Ukrainian startup VARTA has recently unveiled the DroneHunter — a platform mounted with dual 12-gauge barrels and electronically triggered anti-drone rounds. It can neutralize aerial targets within a 5–20 meter range. Lightweight and easy to integrate, it requires only software calibration and basic hardware alignment.

Another Ukrainian-made solution, the Chief-1 Drone, is optimized for aerial dogfights. Its twin-barrel buckshot system, automatic target recognition, and manual or automatic fire modes make it effective against enemy FPV drones, bombers, and artillery spotters.

On the international front, Germany’s Alpine Eagle Sentinel system uses AI and edge computing to coordinate airborne sensors and interceptors. A single operator can control a swarm that detects, tracks, and disables rogue UAVs from a safe distance. The system is purpose-built for contested environments and loitering munitions.

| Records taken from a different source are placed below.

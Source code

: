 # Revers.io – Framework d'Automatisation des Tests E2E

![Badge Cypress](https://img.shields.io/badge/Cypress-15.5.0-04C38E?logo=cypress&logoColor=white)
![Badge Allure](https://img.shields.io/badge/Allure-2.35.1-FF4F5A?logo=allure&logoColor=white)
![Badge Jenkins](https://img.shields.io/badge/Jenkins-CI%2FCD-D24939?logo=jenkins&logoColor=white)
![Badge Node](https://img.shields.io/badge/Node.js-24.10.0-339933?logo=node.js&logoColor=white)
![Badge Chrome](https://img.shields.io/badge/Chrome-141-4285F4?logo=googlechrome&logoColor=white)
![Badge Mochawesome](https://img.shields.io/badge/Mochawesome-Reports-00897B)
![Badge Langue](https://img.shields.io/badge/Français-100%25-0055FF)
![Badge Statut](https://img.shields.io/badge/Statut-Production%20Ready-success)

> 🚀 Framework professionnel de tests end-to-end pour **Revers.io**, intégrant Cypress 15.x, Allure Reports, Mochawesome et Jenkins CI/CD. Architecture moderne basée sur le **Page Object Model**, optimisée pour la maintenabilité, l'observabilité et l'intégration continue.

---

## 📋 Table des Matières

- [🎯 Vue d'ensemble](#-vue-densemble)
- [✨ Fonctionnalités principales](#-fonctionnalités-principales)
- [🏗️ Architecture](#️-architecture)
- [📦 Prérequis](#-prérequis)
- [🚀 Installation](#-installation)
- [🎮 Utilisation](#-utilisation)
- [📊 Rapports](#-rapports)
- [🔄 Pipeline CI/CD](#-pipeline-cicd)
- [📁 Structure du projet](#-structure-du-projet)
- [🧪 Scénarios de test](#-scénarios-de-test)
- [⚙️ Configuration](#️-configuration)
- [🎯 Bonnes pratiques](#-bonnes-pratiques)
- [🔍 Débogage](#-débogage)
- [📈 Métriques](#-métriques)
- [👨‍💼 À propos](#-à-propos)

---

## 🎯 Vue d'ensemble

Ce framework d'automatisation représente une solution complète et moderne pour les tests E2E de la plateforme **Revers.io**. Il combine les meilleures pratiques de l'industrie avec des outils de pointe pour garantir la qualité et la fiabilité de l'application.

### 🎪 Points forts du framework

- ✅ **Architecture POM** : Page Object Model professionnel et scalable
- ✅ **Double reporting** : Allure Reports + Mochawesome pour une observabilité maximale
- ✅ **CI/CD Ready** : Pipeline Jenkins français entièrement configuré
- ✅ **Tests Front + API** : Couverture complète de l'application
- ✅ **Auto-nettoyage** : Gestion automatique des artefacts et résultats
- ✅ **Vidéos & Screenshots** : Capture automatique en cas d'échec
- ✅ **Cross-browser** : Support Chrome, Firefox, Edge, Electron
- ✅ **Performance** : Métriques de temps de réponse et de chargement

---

From the U.S., DroneHunter F700 represents a different approach to drone interception. This AI-powered UAV uses net-based capture instead of destruction. Its onboard radar locks onto targets and autonomously adjusts for speed and direction. Afterwards, the UAV can intercept drones ranging from quadcopters to high-speed fixed-wing aircraft, with a human operator able to step in at any point.

How Interceptor Drones Enable Air-Tight Defense

Interceptor drones are changing the economics and agility of air defense. Unlike costly missile systems or slow-to-deploy ground-based radars, they offer real-time response at a fraction of the cost, and can adapt to new threats on the fly. 

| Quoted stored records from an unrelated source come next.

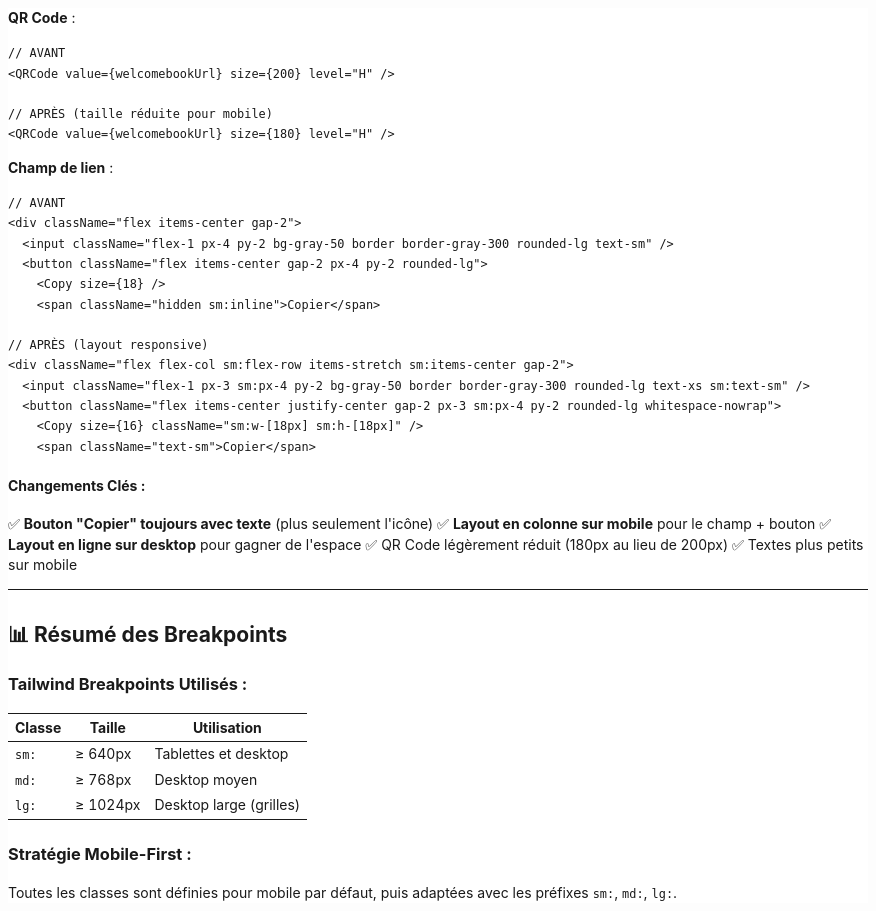 **QR Code** :
```tsx
// AVANT
<QRCode value={welcomebookUrl} size={200} level="H" />

// APRÈS (taille réduite pour mobile)
<QRCode value={welcomebookUrl} size={180} level="H" />
```

**Champ de lien** :
```tsx
// AVANT
<div className="flex items-center gap-2">
  <input className="flex-1 px-4 py-2 bg-gray-50 border border-gray-300 rounded-lg text-sm" />
  <button className="flex items-center gap-2 px-4 py-2 rounded-lg">
    <Copy size={18} />
    <span className="hidden sm:inline">Copier</span>

// APRÈS (layout responsive)
<div className="flex flex-col sm:flex-row items-stretch sm:items-center gap-2">
  <input className="flex-1 px-3 sm:px-4 py-2 bg-gray-50 border border-gray-300 rounded-lg text-xs sm:text-sm" />
  <button className="flex items-center justify-center gap-2 px-3 sm:px-4 py-2 rounded-lg whitespace-nowrap">
    <Copy size={16} className="sm:w-[18px] sm:h-[18px]" />
    <span className="text-sm">Copier</span>
```

#### Changements Clés :

✅ **Bouton "Copier" toujours avec texte** (plus seulement l'icône)
✅ **Layout en colonne sur mobile** pour le champ + bouton
✅ **Layout en ligne sur desktop** pour gagner de l'espace
✅ QR Code légèrement réduit (180px au lieu de 200px)
✅ Textes plus petits sur mobile

---

## 📊 Résumé des Breakpoints

### Tailwind Breakpoints Utilisés :

| Classe | Taille | Utilisation |
|--------|--------|-------------|
| `sm:` | ≥ 640px | Tablettes et desktop |
| `md:` | ≥ 768px | Desktop moyen |
| `lg:` | ≥ 1024px | Desktop large (grilles) |

### Stratégie Mobile-First :

Toutes les classes sont définies pour mobile par défaut, puis adaptées avec les préfixes `sm:`, `md:`, `lg:`.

Here’s what makes interceptor drones a game-changer for aerial defense: 

  • Cost-efficiency. One interceptor drone can take down multiple threats without expending million-dollar munitions. And expendable “kamikadze” models are relatively cheap to produce — about $300 to $2,000, depending on the configurations. 
  • Low-SWAP architecture. Compact and energy-efficient, long-wing interceptor drones can carry advanced payloads or run autonomous missions thanks to onboard edge processing units like Bavovna’s AI navigation kit
  • Real-time responsiveness. The more advanced, AI-powered models can assess and distinguish between different types of threats mid-flight and adjust targeting strategies without much delay.
  • Deployment flexibility. Many interception systems can be configured for deployment on FPV quadcopters or fixed-wing long-range drones. This enables a broader range of operational scenarios — from border patrols to base protection or event monitoring.  

Together, these capabilities enable fast, flexible, and scalable aerial defense — ideal for today’s asymmetric threat landscape.

The Next Stage — Autonomous Interception 

The future of air defense won’t be built on brute force, but on intelligent autonomy. As UAV threats become faster, smaller, and harder to predict, the next generation of interceptor drones must out-think as well as out-fly their targets. This shift is already underway. 

Bavovna’s AI Hybrid INS enables precise cruising and interception without relying on GPS. When powered by pre-trained algorithms, interception drones can operate in signal-jammed, low-visibility, or high-stress environments without a hitch. 

When autonomous navigation and hovering will be combined with the ability to detect, lock onto, and eliminate rogue drones without external commands, air defences will reach a new turning point. And with further advances in scalable architecture, drone interception systems will be adapted for swarms, mobile deployments, or even civilian event protection. 

Undeniably, exciting times are ahead for counter-drone technology as we move from stationary, often reactive, human-led detection and neutralization to autonomous, proactive anti-drone protections.